• **Provided records**:

- - - -

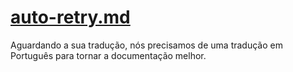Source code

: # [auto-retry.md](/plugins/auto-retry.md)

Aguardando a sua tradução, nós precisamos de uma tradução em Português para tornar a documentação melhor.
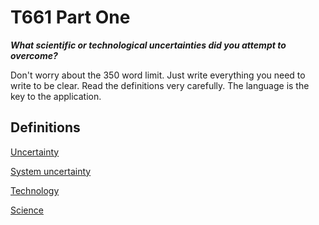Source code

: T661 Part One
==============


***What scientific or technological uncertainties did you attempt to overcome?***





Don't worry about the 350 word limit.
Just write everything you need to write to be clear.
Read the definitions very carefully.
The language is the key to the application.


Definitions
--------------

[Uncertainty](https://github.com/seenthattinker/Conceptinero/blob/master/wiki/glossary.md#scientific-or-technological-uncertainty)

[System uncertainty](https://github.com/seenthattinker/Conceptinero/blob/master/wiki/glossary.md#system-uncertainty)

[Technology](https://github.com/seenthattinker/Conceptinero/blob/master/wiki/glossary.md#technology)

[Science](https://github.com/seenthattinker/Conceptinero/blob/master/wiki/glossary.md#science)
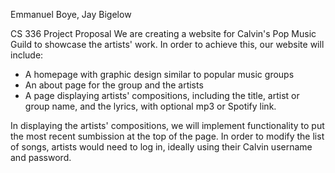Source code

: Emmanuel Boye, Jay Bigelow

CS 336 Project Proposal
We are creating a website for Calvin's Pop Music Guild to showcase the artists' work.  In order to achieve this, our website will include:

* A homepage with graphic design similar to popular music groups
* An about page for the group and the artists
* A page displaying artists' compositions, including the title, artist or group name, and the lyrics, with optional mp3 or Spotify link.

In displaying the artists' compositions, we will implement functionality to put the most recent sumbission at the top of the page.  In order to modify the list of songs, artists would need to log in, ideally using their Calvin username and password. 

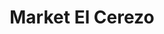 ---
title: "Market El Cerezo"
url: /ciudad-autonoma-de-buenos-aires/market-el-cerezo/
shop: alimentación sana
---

- - - -

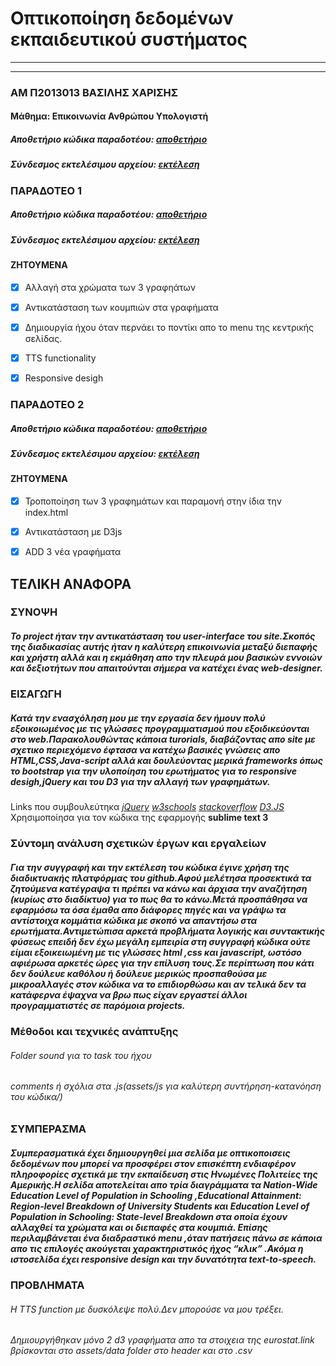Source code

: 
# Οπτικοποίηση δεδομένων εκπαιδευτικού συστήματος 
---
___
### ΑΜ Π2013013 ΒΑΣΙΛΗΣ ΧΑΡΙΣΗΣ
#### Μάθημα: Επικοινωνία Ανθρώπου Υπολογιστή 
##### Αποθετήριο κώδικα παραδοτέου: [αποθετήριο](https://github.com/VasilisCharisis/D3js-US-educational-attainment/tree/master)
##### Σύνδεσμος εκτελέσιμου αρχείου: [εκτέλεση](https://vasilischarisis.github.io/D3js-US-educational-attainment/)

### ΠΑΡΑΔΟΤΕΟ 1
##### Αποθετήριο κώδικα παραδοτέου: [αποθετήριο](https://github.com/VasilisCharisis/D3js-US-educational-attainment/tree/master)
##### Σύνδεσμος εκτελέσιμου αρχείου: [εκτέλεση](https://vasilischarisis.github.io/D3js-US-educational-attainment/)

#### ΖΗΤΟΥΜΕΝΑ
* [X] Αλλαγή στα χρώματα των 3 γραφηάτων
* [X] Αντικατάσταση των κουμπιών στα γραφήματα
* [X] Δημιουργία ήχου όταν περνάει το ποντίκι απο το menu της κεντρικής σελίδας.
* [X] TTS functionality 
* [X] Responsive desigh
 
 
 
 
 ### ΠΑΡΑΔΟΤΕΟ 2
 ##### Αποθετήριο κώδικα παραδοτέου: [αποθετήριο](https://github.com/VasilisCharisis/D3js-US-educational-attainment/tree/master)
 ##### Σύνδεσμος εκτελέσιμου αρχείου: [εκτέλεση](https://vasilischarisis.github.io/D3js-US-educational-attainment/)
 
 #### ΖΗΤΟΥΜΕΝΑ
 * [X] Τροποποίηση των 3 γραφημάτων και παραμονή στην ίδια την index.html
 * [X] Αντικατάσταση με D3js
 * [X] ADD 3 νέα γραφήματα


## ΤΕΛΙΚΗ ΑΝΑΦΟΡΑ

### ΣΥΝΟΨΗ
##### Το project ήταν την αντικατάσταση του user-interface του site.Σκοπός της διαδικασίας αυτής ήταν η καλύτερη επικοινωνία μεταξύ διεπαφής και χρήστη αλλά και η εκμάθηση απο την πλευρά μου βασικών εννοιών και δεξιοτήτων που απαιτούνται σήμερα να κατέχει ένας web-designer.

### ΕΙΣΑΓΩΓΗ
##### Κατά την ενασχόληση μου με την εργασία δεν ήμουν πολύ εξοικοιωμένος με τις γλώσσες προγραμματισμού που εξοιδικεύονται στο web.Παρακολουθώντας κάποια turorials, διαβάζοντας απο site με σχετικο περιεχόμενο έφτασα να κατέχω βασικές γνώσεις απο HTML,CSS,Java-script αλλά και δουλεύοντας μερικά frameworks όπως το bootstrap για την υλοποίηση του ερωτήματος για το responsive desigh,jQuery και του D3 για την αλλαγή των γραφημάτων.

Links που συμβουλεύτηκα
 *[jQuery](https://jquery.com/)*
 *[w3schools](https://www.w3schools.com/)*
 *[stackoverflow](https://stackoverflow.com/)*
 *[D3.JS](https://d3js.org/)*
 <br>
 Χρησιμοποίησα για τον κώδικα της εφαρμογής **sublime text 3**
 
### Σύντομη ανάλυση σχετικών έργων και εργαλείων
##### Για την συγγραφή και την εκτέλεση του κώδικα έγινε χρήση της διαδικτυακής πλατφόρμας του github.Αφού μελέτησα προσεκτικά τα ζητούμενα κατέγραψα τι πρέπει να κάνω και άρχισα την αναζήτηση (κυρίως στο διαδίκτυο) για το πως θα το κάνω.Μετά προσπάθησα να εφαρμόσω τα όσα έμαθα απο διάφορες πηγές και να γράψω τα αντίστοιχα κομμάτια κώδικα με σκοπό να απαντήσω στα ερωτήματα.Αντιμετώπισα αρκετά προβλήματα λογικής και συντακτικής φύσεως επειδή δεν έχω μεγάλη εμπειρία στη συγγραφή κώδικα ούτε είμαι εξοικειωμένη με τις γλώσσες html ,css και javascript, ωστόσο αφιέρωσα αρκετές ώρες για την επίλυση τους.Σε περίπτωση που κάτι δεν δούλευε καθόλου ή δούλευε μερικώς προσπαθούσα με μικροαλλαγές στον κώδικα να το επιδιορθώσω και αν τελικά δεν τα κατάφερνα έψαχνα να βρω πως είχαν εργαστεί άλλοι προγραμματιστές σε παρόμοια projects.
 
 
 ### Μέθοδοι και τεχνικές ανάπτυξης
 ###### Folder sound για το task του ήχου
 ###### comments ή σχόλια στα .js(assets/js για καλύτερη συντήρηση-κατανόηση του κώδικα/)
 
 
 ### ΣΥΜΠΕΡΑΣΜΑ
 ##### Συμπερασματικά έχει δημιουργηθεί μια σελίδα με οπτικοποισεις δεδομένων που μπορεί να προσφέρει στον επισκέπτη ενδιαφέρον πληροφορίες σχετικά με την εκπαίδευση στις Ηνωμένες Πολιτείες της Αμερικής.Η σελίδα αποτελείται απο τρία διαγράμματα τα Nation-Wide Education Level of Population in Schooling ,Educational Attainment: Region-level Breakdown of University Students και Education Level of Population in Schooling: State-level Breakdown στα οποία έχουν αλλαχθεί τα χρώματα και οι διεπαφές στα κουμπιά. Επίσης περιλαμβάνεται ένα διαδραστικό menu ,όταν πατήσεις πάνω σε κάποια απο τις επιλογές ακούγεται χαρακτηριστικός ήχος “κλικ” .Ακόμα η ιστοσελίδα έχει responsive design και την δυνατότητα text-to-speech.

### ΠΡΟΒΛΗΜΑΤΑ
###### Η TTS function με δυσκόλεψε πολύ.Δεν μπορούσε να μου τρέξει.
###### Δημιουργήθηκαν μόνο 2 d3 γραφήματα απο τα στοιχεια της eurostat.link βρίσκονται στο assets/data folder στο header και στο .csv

- - - -

• **What the task requires**: Every line in the entries above that mentions the word "assets" must be shown.

• **Output below**:
 ###### comments ή σχόλια στα .js(assets/js για καλύτερη συντήρηση-κατανόηση του κώδικα/)
###### Δημιουργήθηκαν μόνο 2 d3 γραφήματα απο τα στοιχεια της eurostat.link βρίσκονται στο assets/data folder στο header και στο .csv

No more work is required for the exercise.